[[ MATERIAL SUPPLIED open ]]

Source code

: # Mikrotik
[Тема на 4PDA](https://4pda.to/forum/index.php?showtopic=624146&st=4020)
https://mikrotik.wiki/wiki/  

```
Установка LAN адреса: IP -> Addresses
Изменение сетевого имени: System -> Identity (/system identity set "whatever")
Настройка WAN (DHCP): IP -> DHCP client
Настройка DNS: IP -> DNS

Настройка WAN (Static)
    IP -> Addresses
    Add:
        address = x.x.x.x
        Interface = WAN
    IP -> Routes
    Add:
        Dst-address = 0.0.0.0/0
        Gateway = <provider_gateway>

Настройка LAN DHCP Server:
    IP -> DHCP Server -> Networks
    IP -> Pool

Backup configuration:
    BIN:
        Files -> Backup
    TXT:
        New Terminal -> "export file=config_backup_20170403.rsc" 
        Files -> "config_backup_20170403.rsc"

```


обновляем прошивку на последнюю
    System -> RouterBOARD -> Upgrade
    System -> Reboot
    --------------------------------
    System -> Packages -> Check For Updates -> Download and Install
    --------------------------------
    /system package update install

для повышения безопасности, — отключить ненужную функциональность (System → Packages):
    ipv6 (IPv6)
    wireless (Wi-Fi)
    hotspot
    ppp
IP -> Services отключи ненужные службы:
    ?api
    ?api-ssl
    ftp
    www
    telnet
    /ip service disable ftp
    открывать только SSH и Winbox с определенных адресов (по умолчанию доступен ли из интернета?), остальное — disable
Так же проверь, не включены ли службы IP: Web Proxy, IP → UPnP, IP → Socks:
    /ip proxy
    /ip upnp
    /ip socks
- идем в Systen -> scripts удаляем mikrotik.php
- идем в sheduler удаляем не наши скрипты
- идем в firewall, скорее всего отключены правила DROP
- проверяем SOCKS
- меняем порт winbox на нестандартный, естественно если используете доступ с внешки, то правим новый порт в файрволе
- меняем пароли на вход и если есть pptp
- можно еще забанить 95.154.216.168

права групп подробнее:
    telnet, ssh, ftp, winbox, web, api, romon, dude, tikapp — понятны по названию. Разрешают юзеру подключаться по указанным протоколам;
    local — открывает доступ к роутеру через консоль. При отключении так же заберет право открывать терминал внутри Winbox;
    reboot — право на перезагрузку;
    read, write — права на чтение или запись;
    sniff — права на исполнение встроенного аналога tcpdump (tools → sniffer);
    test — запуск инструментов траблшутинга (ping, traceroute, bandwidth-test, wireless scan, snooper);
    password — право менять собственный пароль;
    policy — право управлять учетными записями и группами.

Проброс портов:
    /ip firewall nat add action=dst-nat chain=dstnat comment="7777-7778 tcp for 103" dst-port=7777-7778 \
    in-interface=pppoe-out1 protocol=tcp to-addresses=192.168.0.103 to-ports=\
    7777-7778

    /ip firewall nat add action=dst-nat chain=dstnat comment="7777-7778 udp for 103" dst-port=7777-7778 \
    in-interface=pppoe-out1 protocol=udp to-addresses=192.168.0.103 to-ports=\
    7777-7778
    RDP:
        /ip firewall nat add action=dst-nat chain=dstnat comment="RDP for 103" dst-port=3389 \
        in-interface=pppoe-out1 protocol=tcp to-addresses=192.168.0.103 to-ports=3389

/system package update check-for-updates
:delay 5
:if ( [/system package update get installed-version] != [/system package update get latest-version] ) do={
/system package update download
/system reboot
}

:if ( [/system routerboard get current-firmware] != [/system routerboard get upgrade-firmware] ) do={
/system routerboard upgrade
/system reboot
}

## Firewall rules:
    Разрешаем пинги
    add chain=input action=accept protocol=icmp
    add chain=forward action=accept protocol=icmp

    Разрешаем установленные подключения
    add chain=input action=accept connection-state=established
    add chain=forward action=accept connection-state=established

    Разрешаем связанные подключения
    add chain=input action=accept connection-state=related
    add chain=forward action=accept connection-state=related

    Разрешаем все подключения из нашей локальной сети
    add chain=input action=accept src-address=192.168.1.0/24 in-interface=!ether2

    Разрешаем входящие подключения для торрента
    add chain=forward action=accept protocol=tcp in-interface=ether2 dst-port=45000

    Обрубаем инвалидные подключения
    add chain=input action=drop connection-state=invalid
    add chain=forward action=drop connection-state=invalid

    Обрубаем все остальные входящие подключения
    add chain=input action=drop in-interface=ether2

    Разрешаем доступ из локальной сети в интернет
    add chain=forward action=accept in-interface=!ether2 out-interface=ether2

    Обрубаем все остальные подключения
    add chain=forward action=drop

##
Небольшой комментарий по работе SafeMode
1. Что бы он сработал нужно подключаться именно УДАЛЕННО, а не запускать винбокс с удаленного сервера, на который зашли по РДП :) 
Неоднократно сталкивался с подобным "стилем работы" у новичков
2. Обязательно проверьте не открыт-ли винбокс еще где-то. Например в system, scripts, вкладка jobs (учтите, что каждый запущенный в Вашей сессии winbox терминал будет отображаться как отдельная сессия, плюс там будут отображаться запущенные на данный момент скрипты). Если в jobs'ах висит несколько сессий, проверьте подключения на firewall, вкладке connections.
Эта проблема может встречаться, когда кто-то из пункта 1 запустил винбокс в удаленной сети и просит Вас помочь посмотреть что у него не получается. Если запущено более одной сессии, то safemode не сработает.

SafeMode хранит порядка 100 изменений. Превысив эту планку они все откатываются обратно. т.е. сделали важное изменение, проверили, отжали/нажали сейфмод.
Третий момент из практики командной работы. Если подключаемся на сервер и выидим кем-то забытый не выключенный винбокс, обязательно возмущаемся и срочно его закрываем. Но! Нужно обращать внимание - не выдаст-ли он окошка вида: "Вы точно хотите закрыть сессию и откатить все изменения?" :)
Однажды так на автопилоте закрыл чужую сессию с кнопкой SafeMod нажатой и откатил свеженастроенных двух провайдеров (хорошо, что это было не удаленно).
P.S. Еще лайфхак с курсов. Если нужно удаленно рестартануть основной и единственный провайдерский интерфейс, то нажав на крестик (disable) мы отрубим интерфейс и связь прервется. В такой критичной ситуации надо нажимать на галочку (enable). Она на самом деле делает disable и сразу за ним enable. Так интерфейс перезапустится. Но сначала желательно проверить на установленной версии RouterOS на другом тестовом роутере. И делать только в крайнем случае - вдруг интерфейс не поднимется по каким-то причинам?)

[[ MATERIAL SUPPLIED closed ]]

== DIRECTIONS FOR THIS TASK ==
Look through the data above and return exactly the lines from the one that contains "Разрешаем входящие подключения" to the one that contains "Однажды так на", inclusive, with nothing else.

== WRITTEN SOLUTION ==
    Разрешаем входящие подключения для торрента
    add chain=forward action=accept protocol=tcp in-interface=ether2 dst-port=45000

    Обрубаем инвалидные подключения
    add chain=input action=drop connection-state=invalid
    add chain=forward action=drop connection-state=invalid

    Обрубаем все остальные входящие подключения
    add chain=input action=drop in-interface=ether2

    Разрешаем доступ из локальной сети в интернет
    add chain=forward action=accept in-interface=!ether2 out-interface=ether2

    Обрубаем все остальные подключения
    add chain=forward action=drop

##
Небольшой комментарий по работе SafeMode
1. Что бы он сработал нужно подключаться именно УДАЛЕННО, а не запускать винбокс с удаленного сервера, на который зашли по РДП :) 
Неоднократно сталкивался с подобным "стилем работы" у новичков
2. Обязательно проверьте не открыт-ли винбокс еще где-то. Например в system, scripts, вкладка jobs (учтите, что каждый запущенный в Вашей сессии winbox терминал будет отображаться как отдельная сессия, плюс там будут отображаться запущенные на данный момент скрипты). Если в jobs'ах висит несколько сессий, проверьте подключения на firewall, вкладке connections.
Эта проблема может встречаться, когда кто-то из пункта 1 запустил винбокс в удаленной сети и просит Вас помочь посмотреть что у него не получается. Если запущено более одной сессии, то safemode не сработает.

SafeMode хранит порядка 100 изменений. Превысив эту планку они все откатываются обратно. т.е. сделали важное изменение, проверили, отжали/нажали сейфмод.
Третий момент из практики командной работы. Если подключаемся на сервер и выидим кем-то забытый не выключенный винбокс, обязательно возмущаемся и срочно его закрываем. Но! Нужно обращать внимание - не выдаст-ли он окошка вида: "Вы точно хотите закрыть сессию и откатить все изменения?" :)
Однажды так на автопилоте закрыл чужую сессию с кнопкой SafeMod нажатой и откатил свеженастроенных двух провайдеров (хорошо, что это было не удаленно).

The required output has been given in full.